Südtirols Wohnbevölkerung zählte im ersten Quartal 531.341 Personen, das sind 163 mehr als im vorhergegangenen, erklären die Experten des Astat.

Laut dem Landesinstitut für Statistik wurden bis März 4715 Menschen in die Melderegister der Südtiroler Gemeinden eingetragen, 19,7 Prozent davon stammen aus dem Ausland. 4538 Bürger wurden gestrichen, 22,8 Prozent davon zog es ins Ausland. Somit verzeichnet Südtirol einen Wanderungszuwachs von 177 Personen in 3 Monaten.

Mehr Paare geben sich das Jawort

Die Tendenz der Geburtenrate ist absteigend, waren es im ersten Quartal 2018 noch 1269, erblickten bis März 2019 insgesamt 1214 Babys das Licht der Welt. Mit 1230 Todesopfern gab es mehr Tote als Lebendgeborene zu verzeichnen.

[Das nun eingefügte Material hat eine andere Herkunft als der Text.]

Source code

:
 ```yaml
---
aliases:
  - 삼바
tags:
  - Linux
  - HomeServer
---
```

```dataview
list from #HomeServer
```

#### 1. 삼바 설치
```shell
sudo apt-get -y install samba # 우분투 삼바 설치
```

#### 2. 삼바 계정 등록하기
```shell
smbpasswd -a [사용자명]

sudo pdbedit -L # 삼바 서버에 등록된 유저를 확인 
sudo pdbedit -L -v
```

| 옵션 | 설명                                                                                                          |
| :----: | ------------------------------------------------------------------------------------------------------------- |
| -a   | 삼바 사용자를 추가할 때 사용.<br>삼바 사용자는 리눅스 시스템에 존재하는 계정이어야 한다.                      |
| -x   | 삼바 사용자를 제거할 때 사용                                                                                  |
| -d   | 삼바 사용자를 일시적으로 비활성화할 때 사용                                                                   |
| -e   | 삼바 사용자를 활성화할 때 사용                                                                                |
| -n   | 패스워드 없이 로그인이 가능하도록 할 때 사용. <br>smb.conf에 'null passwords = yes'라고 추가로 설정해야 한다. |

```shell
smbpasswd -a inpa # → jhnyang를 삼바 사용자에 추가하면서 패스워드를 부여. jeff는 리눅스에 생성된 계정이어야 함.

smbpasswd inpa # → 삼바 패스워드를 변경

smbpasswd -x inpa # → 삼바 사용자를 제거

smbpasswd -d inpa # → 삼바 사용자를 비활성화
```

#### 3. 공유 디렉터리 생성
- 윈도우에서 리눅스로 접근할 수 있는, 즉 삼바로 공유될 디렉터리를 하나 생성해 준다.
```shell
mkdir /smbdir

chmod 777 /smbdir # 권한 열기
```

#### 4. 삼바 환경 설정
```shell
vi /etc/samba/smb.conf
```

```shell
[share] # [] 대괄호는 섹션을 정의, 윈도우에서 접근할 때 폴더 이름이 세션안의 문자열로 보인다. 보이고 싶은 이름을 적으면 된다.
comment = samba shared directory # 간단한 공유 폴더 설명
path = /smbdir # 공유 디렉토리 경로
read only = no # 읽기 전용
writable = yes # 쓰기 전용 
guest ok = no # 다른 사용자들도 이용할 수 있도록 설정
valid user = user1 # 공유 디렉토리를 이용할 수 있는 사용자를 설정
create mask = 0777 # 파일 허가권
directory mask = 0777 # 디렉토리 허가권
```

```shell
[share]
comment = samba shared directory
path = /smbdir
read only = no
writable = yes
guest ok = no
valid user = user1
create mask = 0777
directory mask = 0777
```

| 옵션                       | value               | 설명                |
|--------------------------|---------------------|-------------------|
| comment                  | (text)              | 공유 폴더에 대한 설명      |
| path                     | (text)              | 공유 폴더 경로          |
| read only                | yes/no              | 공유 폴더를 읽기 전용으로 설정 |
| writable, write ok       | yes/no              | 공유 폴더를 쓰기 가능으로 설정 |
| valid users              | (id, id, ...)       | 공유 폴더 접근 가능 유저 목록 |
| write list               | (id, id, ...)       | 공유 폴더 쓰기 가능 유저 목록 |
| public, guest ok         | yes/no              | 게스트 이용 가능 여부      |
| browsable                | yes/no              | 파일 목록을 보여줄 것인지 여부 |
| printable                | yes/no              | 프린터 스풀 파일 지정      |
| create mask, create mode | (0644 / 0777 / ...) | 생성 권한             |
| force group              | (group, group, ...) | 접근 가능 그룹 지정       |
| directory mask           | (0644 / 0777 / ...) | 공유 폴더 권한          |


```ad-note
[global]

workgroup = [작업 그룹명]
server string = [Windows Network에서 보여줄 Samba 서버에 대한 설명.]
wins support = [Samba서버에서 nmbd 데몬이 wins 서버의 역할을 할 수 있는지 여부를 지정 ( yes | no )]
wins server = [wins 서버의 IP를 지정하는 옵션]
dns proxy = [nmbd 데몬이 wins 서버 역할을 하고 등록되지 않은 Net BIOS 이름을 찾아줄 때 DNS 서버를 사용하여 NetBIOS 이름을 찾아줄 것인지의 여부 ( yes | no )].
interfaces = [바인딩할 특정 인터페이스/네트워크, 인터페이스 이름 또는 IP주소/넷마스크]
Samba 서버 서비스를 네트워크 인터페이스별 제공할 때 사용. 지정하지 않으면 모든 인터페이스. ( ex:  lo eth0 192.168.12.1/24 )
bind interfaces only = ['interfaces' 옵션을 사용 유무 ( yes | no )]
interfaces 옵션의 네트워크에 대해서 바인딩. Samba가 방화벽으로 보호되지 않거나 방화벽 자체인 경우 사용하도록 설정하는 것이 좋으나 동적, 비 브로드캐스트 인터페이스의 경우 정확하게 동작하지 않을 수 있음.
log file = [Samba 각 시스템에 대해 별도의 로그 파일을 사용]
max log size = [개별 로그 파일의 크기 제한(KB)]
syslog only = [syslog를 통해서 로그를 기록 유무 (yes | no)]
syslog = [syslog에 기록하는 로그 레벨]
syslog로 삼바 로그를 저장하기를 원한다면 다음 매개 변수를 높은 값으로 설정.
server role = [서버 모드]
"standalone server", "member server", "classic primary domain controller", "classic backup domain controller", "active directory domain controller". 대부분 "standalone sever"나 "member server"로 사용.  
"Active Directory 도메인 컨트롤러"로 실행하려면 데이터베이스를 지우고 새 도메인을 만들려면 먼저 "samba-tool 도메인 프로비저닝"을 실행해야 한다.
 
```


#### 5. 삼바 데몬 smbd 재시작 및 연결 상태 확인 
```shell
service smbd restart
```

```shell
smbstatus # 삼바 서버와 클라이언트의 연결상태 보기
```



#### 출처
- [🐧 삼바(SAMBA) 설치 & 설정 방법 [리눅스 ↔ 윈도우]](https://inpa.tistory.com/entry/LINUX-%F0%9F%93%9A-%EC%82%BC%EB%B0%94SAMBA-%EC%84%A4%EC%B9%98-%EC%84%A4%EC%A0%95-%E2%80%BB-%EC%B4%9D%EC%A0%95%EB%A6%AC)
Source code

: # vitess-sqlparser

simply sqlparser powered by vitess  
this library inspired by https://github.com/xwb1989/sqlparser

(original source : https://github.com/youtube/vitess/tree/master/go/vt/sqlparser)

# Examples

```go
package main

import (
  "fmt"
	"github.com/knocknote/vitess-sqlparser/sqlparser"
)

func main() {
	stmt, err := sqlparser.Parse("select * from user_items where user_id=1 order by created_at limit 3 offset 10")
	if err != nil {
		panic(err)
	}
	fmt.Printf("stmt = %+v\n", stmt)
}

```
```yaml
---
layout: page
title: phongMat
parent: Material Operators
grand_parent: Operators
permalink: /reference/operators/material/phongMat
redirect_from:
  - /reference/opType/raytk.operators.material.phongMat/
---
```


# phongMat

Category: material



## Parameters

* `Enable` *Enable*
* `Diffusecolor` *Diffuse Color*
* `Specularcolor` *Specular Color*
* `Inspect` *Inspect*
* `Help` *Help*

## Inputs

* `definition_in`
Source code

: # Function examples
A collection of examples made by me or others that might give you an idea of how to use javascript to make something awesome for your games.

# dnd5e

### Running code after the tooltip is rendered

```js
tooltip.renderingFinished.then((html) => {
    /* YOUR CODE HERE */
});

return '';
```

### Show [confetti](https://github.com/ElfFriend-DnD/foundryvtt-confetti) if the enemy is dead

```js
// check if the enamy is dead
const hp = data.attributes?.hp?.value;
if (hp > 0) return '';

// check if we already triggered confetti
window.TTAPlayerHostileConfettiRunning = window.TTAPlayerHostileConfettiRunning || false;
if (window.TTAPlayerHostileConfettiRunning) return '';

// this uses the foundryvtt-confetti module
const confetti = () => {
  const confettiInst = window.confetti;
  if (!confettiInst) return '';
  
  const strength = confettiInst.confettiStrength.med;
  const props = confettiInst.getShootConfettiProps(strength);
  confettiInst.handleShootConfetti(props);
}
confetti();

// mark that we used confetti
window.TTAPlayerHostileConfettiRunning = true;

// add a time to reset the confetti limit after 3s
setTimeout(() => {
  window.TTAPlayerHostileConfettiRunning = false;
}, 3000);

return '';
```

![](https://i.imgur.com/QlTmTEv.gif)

292 Paare entschlossen sich in den ersten 3 Monaten des Jahres den Bund der Ehe einzugehen, nur 17 davon heirateten kirchlich. Im Vergleich zum ersten Quartal 2018 gab es 100 Eheschließungen mehr, davon trauten sich nur 7 Paare mehr als im Vorjahr in der Kirche.